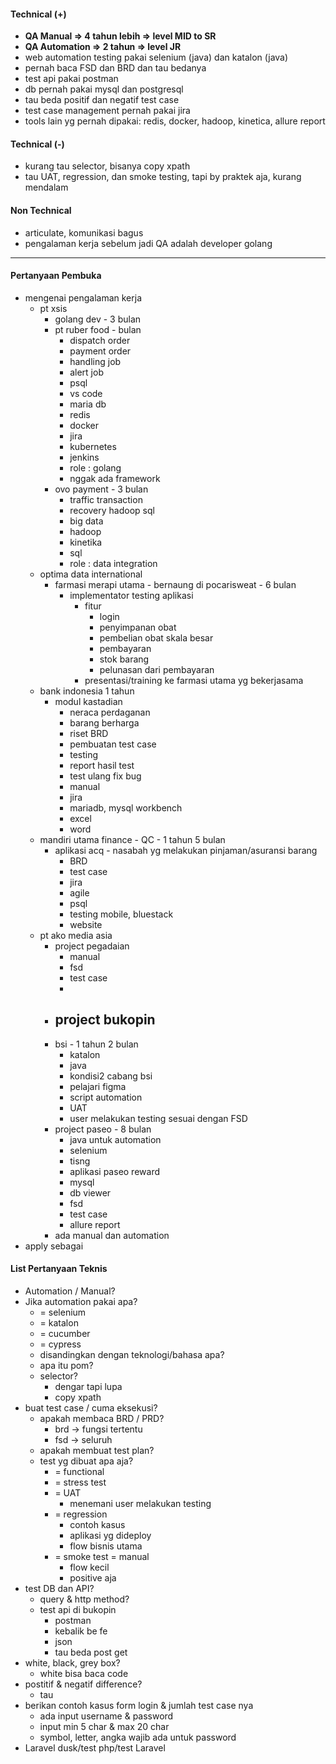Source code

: #### Technical (+) 

- **QA Manual => 4 tahun lebih => level MID to SR**  
- **QA Automation => 2 tahun => level JR**
- web automation testing pakai selenium (java) dan katalon (java)
- pernah baca FSD dan BRD dan tau bedanya
- test api pakai postman
- db pernah pakai mysql dan postgresql
- tau beda positif dan negatif test case
- test case management pernah pakai jira
- tools lain yg pernah dipakai: redis, docker, hadoop, kinetica, allure report

#### Technical (-)  

- kurang tau selector, bisanya copy xpath
- tau UAT, regression, dan smoke testing, tapi by praktek aja, kurang mendalam

#### Non Technical  

- articulate, komunikasi bagus
- pengalaman kerja sebelum jadi QA adalah developer golang

---

#### Pertanyaan Pembuka

- mengenai pengalaman kerja  
	- pt xsis
		 - golang dev - 3 bulan
		 - pt ruber food - bulan
			 - dispatch order
			 - payment order
			 - handling job
			 - alert job
			 - psql
			 - vs code
			 - maria db
			 - redis
			 - docker
			 - jira
			 - kubernetes
			 - jenkins
			 - role : golang
			 - nggak ada framework
		 - ovo payment - 3 bulan
			 - traffic transaction
			 - recovery hadoop sql
			 - big data
			 - hadoop
			 - kinetika
			 - sql
			 - role : data integration
	 - optima data international
		 - farmasi merapi utama - bernaung di pocarisweat - 6 bulan
			 - implementator testing aplikasi
				 - fitur
					 - login
					 - penyimpanan obat
					 - pembelian obat skala besar
					 - pembayaran
					 - stok barang
					 - pelunasan dari pembayaran
				 - presentasi/training ke farmasi utama yg bekerjasama
	 - bank indonesia 1 tahun
		 - modul kastadian
			 - neraca perdaganan
			 - barang berharga
			 - riset BRD
			 - pembuatan test case
			 - testing
			 - report hasil test
			 - test ulang fix bug
			 - manual
			 - jira
			 - mariadb, mysql workbench
			 - excel
			 - word
	 - mandiri utama finance - QC - 1 tahun 5 bulan
		 - aplikasi acq - nasabah yg melakukan pinjaman/asuransi barang
			 - BRD
			 - test case
			 - jira
			 - agile
			 - psql
			 - testing mobile, bluestack
			 - website
	 - pt ako media asia
		 - project pegadaian
			 - manual
			 - fsd
			 - test case
			 - 
		 - project bukopin
			 - 
		 - bsi - 1 tahun 2 bulan
			 - katalon
			 - java
			 - kondisi2 cabang bsi
			 - pelajari figma
			 - script automation
			 - UAT
			 - user melakukan testing sesuai dengan FSD
		 - project paseo - 8 bulan
			 - java untuk automation
			 - selenium
			 - tisng
			 - aplikasi paseo reward
			 - mysql
			 - db viewer
			 - fsd
			 - test case
			 - allure report
		 - ada manual dan automation
- apply sebagai


#### List Pertanyaan Teknis

- Automation / Manual?  
- Jika automation pakai apa?
	- = selenium
	- = katalon
	- = cucumber
	- = cypress
	- disandingkan dengan teknologi/bahasa apa?
	- apa itu pom?
	- selector?
		- dengar tapi lupa
		- copy xpath
- buat test case / cuma eksekusi?
	- apakah membaca BRD / PRD?
		- brd -> fungsi tertentu
		- fsd -> seluruh
	- apakah membuat test plan?
	- test yg dibuat apa aja?
		- = functional
		- = stress test
		- = UAT
			- menemani user melakukan testing
		- = regression
			- contoh kasus
			- aplikasi yg dideploy
			- flow bisnis utama
		- = smoke test = manual
			- flow kecil
			- positive aja
- test DB dan API?
	- query & http method?
	- test api di bukopin
		- postman
		- kebalik be fe
		- json
		- tau beda post get
- white, black, grey box?
	- white bisa baca code
- postitif & negatif difference?
	- tau
- berikan contoh kasus form login & jumlah test case nya
	- ada input username & password
	- input min 5 char & max 20 char
	- symbol, letter, angka wajib ada untuk password
- Laravel dusk/test php/test Laravel
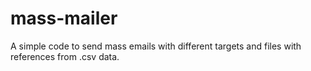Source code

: # mass-mailer
A simple code to send mass emails with different targets and files with references from .csv data.
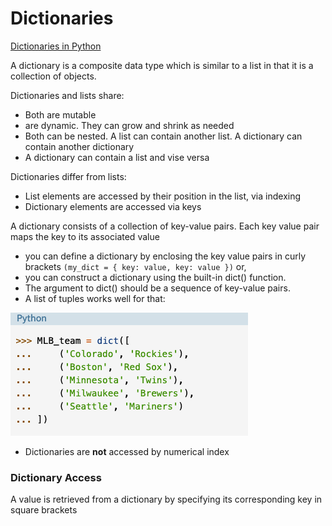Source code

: # Dictionaries

[Dictionaries in Python](https://realpython.com/python-dicts/)

A dictionary is a composite data type which is similar to a list in that it is a collection of objects.

Dictionaries and lists share:

- Both are mutable
- are dynamic. They can grow and shrink as needed
- Both can be nested. A list can contain another list. A dictionary can contain another dictionary
- A dictionary can contain a list and vise versa

Dictionaries differ from lists:

- List elements are accessed by their position in the list, via indexing
- Dictionary elements are accessed via keys

A dictionary consists of a collection of key-value pairs. Each key value pair maps the key to its associated value
- you can define a dictionary by enclosing the key value pairs in curly brackets `(my_dict = { key: value, key: value })` or,
- you can construct a dictionary using the built-in dict() function. 
- The argument to dict() should be a sequence of key-value pairs. 
- A list of tuples works well for that:

![build in dictionary](../dict-img/built-in-func.png)

- Dictionaries are **not** accessed by numerical index

### Dictionary Access
A value is retrieved from a dictionary by specifying its corresponding key in square brackets
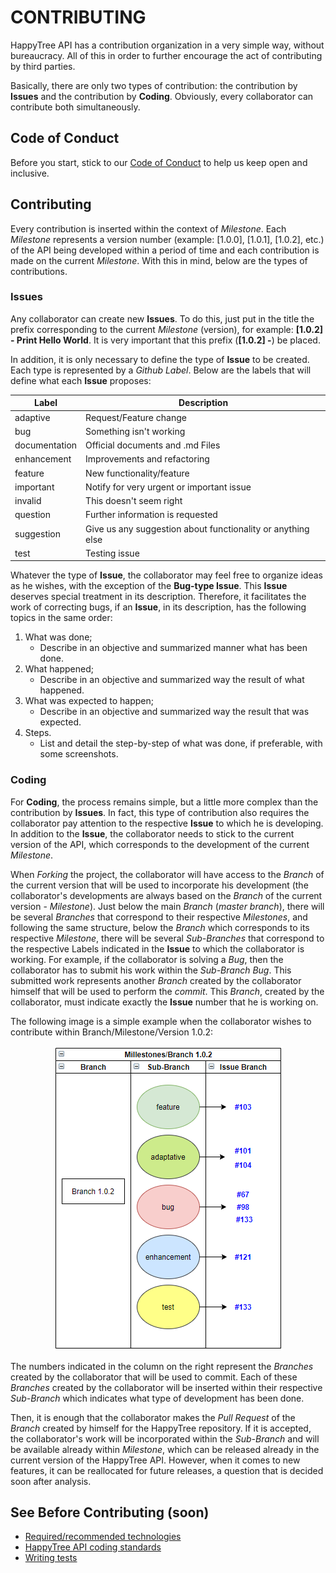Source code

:# CONTRIBUTING

HappyTree API has a contribution organization in a very simple way,
without bureaucracy. All of this in order to further encourage the
act of contributing by third parties.

Basically, there are only two types of contribution: the contribution
by **Issues** and the contribution by **Coding**. Obviously, every
collaborator can contribute both simultaneously.

## Code of Conduct

Before you start, stick to our [Code of Conduct](./CODE_OF_CONDUCT.md)
to help us keep open and inclusive.

## Contributing

Every contribution is inserted within the context of *Milestone*.
Each *Milestone* represents a version number (example: [1.0.0],
[1.0.1], [1.0.2], etc.) of the API being developed within a period of
time and each contribution is made on the current *Milestone*. With
this in mind, below are the types of contributions.

### Issues

Any collaborator can create new **Issues**. To do this, just put in
the title the prefix corresponding to the current *Milestone*
(version), for example: **[1.0.2] - Print Hello World**. It is very
important that this prefix (**[1.0.2] -**) be placed.

In addition, it is only necessary to define the type of **Issue** to
be created. Each type is represented by a *Github Label*. Below are
the labels that will define what each **Issue** proposes:

| Label  | Description  |
|---|---|
| adaptive  | Request/Feature change  |
| bug  | Something isn't working  |
| documentation  | Official documents and .md Files  |
| enhancement  | Improvements and refactoring  |
| feature  | New functionality/feature  |
| important  | Notify for very urgent or important issue  |
| invalid  | This doesn't seem right  |
| question  | Further information is requested  |
| suggestion  | Give us any suggestion about functionality or anything else  |
| test  | Testing issue  |

Whatever the type of **Issue**, the collaborator may feel free to
organize ideas as he wishes, with the exception of the
**Bug-type Issue**. This **Issue** deserves special treatment in its
description. Therefore, it facilitates the work of correcting bugs,
if an **Issue**, in its description, has the following topics in the
same order:

1. What was done;
	* Describe in an objective and summarized manner what has been
	done.
2. What happened;
	* Describe in an objective and summarized way the result of what
	happened.
3. What was expected to happen;
	* Describe in an objective and summarized way the result that was
	expected.
4. Steps.
	* List and detail the step-by-step of what was done, if
	preferable, with some screenshots.
	
### Coding

For **Coding**, the process remains simple, but a little more complex
than the contribution by **Issues**. In fact, this type of
contribution also requires the collaborator pay attention to the
respective **Issue** to which he is developing. In addition to the
**Issue**, the collaborator needs to stick to the current version of
the API, which corresponds to the development of the current
*Milestone*.	

When *Forking* the project, the collaborator will have access to the
*Branch* of the current version that will be used to incorporate his
development (the collaborator's developments are always based on the
*Branch* of the current version - *Milestone*). Just below the main
*Branch* (*master branch*), there will be several *Branches* that
correspond to their respective *Milestones*, and following the same
structure, below the *Branch* which corresponds to its respective
*Milestone*, there will be several *Sub-Branches* that correspond to
the respective Labels indicated in the **Issue** to which the
collaborator is working. For example, if the collaborator is solving
a *Bug*, then the collaborator has to submit his work within the
*Sub-Branch Bug*. This submitted work represents another *Branch*
created by the collaborator himself that will be used to perform the
*commit*. This *Branch*, created by the collaborator, must indicate
exactly the **Issue** number that he is working on.

The following image is a simple example when the collaborator wishes
to contribute within Branch/Milestone/Version 1.0.2:

<p align="center">
  <img alt="Example of a Branch" src="./resources/branch_info.png"/>
  </a>
</p>


The numbers indicated in the column on the right represent the
*Branches* created by the collaborator that will be used to commit.
Each of these *Branches* created by the collaborator will be inserted
within their respective *Sub-Branch* which indicates what type of
development has been done.

Then, it is enough that the collaborator makes the *Pull Request* of
the *Branch* created by himself for the HappyTree repository. If it
is accepted, the collaborator's work will be incorporated within the
*Sub-Branch* and will be available already within *Milestone*, which
can be released already in the current version of the HappyTree API.
However, when it comes to new features, it can be reallocated for
future releases, a question that is decided soon after analysis.

## See Before Contributing (soon)

* [Required/recommended technologies](../README.md#techs)
* [HappyTree API coding standards](./coding/CODING_STANDARDS.md)
* [Writing tests](./coding/WRITING_TESTS.md)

HOW TO COMPLETE THIS TASK
In the listing above, transcribe exactly everything from the line containing "## Contributing" down to the line containing "this in mind, below", including both and nothing more.

RESPONSE
## Contributing

Every contribution is inserted within the context of *Milestone*.
Each *Milestone* represents a version number (example: [1.0.0],
[1.0.1], [1.0.2], etc.) of the API being developed within a period of
time and each contribution is made on the current *Milestone*. With
this in mind, below are the types of contributions.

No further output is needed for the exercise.